So what’s a manufacturer to do when consumers demand a full-salt flavor while simultaneously seeking out products with reduced sodium?
Reduce it, but switch the type of salt
Campbell’s already had done an excellent job of covering both sides of the controversy. It added sea salt to select items as part of the reformulation for a modest reduction of salt. Sea salt has a slightly more intense flavor than commercial table salt. (Technically, mined salt is also sea salt. It comes from the deeply buried beds of ancient oceans.)
Unrefined (typically evaporated) sea salt, now wildly popular among professional chefs and food mavens, also contains slight amounts of a number of other minerals, such as magnesium, potassium, calcium, iron, lithium and others. These amount to between 1 and about 2.5 percent of the total because the legal FDA standards governing food-grade salt sets the minimum purity at 97 percent sodium chloride.
Salona, a low-sodium sea salt, can be used in food and beverage products that contain salt to significantly reduce sodium content. Developed by food scientists at ICL Performance Products, this natural mineral derived from the Dead Sea is minimally processed and provides only 1.7 grams of sodium for every 100 grams of Salona—compared with 39 grams of sodium for every 100 grams of sodium chloride salt. This allows for a 25 to 50 percent replacement of sodium chloride depending upon the application. Salona consists of complementary mineral salts that yield a balanced flavor profile to minimize off flavors often observed with salt replacers. Salona also can provide magnesium and potassium fortification.

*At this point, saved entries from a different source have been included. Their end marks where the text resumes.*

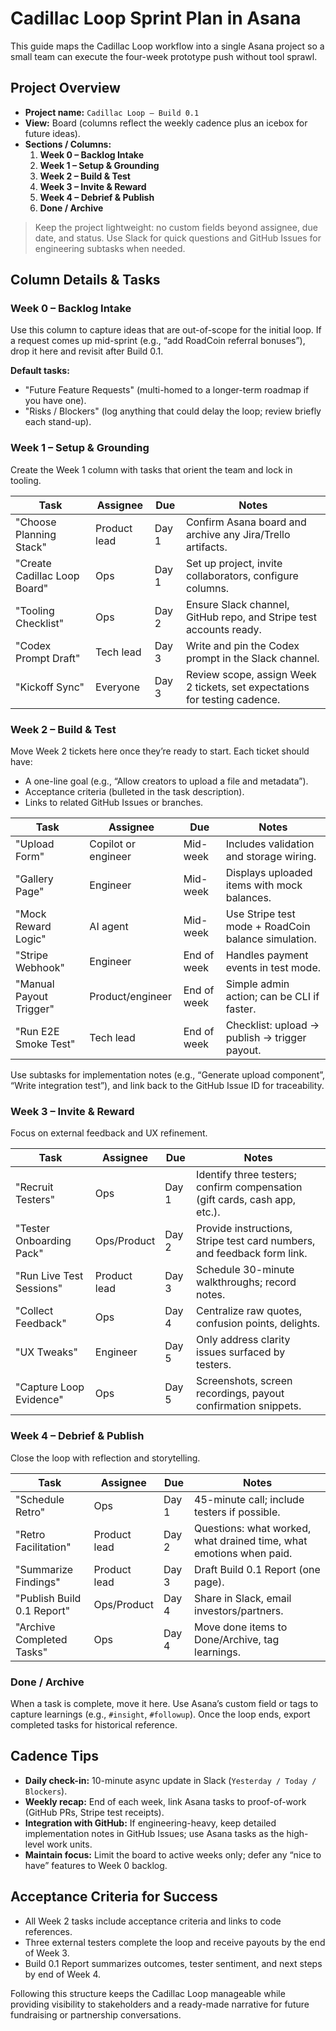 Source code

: # Cadillac Loop Sprint Plan in Asana

This guide maps the Cadillac Loop workflow into a single Asana project so a small team can execute the four-week prototype push without tool sprawl.

## Project Overview
- **Project name:** `Cadillac Loop – Build 0.1`
- **View:** Board (columns reflect the weekly cadence plus an icebox for future ideas).
- **Sections / Columns:**
  1. **Week 0 – Backlog Intake**
  2. **Week 1 – Setup & Grounding**
  3. **Week 2 – Build & Test**
  4. **Week 3 – Invite & Reward**
  5. **Week 4 – Debrief & Publish**
  6. **Done / Archive**

> Keep the project lightweight: no custom fields beyond assignee, due date, and status. Use Slack for quick questions and GitHub Issues for engineering subtasks when needed.

## Column Details & Tasks

### Week 0 – Backlog Intake
Use this column to capture ideas that are out-of-scope for the initial loop. If a request comes up mid-sprint (e.g., “add RoadCoin referral bonuses”), drop it here and revisit after Build 0.1.

**Default tasks:**
- "Future Feature Requests" (multi-homed to a longer-term roadmap if you have one).
- "Risks / Blockers" (log anything that could delay the loop; review briefly each stand-up).

### Week 1 – Setup & Grounding
Create the Week 1 column with tasks that orient the team and lock in tooling.

| Task | Assignee | Due | Notes |
| --- | --- | --- | --- |
| "Choose Planning Stack" | Product lead | Day 1 | Confirm Asana board and archive any Jira/Trello artifacts. |
| "Create Cadillac Loop Board" | Ops | Day 1 | Set up project, invite collaborators, configure columns. |
| "Tooling Checklist" | Ops | Day 2 | Ensure Slack channel, GitHub repo, and Stripe test accounts ready. |
| "Codex Prompt Draft" | Tech lead | Day 3 | Write and pin the Codex prompt in the Slack channel. |
| "Kickoff Sync" | Everyone | Day 3 | Review scope, assign Week 2 tickets, set expectations for testing cadence. |

### Week 2 – Build & Test
Move Week 2 tickets here once they’re ready to start. Each ticket should have:
- A one-line goal (e.g., “Allow creators to upload a file and metadata”).
- Acceptance criteria (bulleted in the task description).
- Links to related GitHub Issues or branches.

| Task | Assignee | Due | Notes |
| --- | --- | --- | --- |
| "Upload Form" | Copilot or engineer | Mid-week | Includes validation and storage wiring. |
| "Gallery Page" | Engineer | Mid-week | Displays uploaded items with mock balances. |
| "Mock Reward Logic" | AI agent | Mid-week | Use Stripe test mode + RoadCoin balance simulation. |
| "Stripe Webhook" | Engineer | End of week | Handles payment events in test mode. |
| "Manual Payout Trigger" | Product/engineer | End of week | Simple admin action; can be CLI if faster. |
| "Run E2E Smoke Test" | Tech lead | End of week | Checklist: upload -> publish -> trigger payout. |

Use subtasks for implementation notes (e.g., “Generate upload component”, “Write integration test”), and link back to the GitHub Issue ID for traceability.

### Week 3 – Invite & Reward
Focus on external feedback and UX refinement.

| Task | Assignee | Due | Notes |
| --- | --- | --- | --- |
| "Recruit Testers" | Ops | Day 1 | Identify three testers; confirm compensation (gift cards, cash app, etc.). |
| "Tester Onboarding Pack" | Ops/Product | Day 2 | Provide instructions, Stripe test card numbers, and feedback form link. |
| "Run Live Test Sessions" | Product lead | Day 3 | Schedule 30-minute walkthroughs; record notes. |
| "Collect Feedback" | Ops | Day 4 | Centralize raw quotes, confusion points, delights. |
| "UX Tweaks" | Engineer | Day 5 | Only address clarity issues surfaced by testers. |
| "Capture Loop Evidence" | Ops | Day 5 | Screenshots, screen recordings, payout confirmation snippets. |

### Week 4 – Debrief & Publish
Close the loop with reflection and storytelling.

| Task | Assignee | Due | Notes |
| --- | --- | --- | --- |
| "Schedule Retro" | Ops | Day 1 | 45-minute call; include testers if possible. |
| "Retro Facilitation" | Product lead | Day 2 | Questions: what worked, what drained time, what emotions when paid. |
| "Summarize Findings" | Product lead | Day 3 | Draft Build 0.1 Report (one page). |
| "Publish Build 0.1 Report" | Ops/Product | Day 4 | Share in Slack, email investors/partners. |
| "Archive Completed Tasks" | Ops | Day 4 | Move done items to Done/Archive, tag learnings. |

### Done / Archive
When a task is complete, move it here. Use Asana’s custom field or tags to capture learnings (e.g., `#insight`, `#followup`). Once the loop ends, export completed tasks for historical reference.

## Cadence Tips
- **Daily check-in:** 10-minute async update in Slack (`Yesterday / Today / Blockers`).
- **Weekly recap:** End of each week, link Asana tasks to proof-of-work (GitHub PRs, Stripe test receipts).
- **Integration with GitHub:** If engineering-heavy, keep detailed implementation notes in GitHub Issues; use Asana tasks as the high-level work units.
- **Maintain focus:** Limit the board to active weeks only; defer any “nice to have” features to Week 0 backlog.

## Acceptance Criteria for Success
- All Week 2 tasks include acceptance criteria and links to code references.
- Three external testers complete the loop and receive payouts by the end of Week 3.
- Build 0.1 Report summarizes outcomes, tester sentiment, and next steps by end of Week 4.

Following this structure keeps the Cadillac Loop manageable while providing visibility to stakeholders and a ready-made narrative for future fundraising or partnership conversations.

Another approach to maximizing salt taste from less sodium is to alter the shape of the salt crystal (usually as pyramids, flakes or an ultrafine grind) to better accommodate the food and provide a different surface area for the tongue’s taste receptors. A finer crystalline shape can enhance dry salty snacks by clinging better to the food, dissolving faster in the mouth and on the tongue, and giving the taste buds the impression of a salty blast. This technique uses less actual volume of salt, but provides more bang for your buck on foods like pretzels or chips.
Add other seasonings to boost flavor
Another approach to lowering sodium is to simply add other seasonings to replace or dilute the salt, while still boosting flavor. That was the impetus behind the creation of Mrs. Dash blends, now owned by the Alberto-Culver Co. Carol Bernick, executive chairman and founder, wanted a convenient way to flavor food without salt. Combining herbs and spices in formulations that can replace at least some of the salt isn’t new, just reinvented when it comes to day-to-day living. Spices are salt extenders and have always been prized, even fought over.
The Spice Hunter Inc., San Luis Obispo, Calif., takes the search for spices seriously and is using this strategy to help consumers reduce salt. It created a new line of salt-free grilling blends to go with its already extensive line of herb and spice formulations. Different seasoning mixes are labeled for different applications, and are all-natural formulations using no MSG. They also are Kosher certified.
There’s an inherent advantage to spicing more as a way of salting less. It’s hinted at in another article from The American Journal of Hypertension (2011; 24 10) titled, “Inflammation and Hypertension: The Interplay of Interleukin-6, Dietary Sodium, and the Renin–Angiotensin System in Humans.” The article presents evidence that individuals with hypertension have a greater background of inflammation, as determined by various inflammatory markers, and that a lower-sodium diet may be associated with a reduction in inflammation. Many of our most prized and flavorful spices that can be used as salt extenders have anti-inflammatory properties and are powerful antioxidants—capsaicin, ginger, turmeric (curcumin) and many others.
Whether lowering sodium to submit to consumer demand or in an effort to help the millions of consumers in ailing health due to inactivity or obesity—and therefore at greater risk of hypertension—food makers need to get creative in making foods consumers will want to eat without adding salt at the table. Maybe some of the problem of obesity-related hypertension is not so much that Americans salt too heavily, but that they spice too little.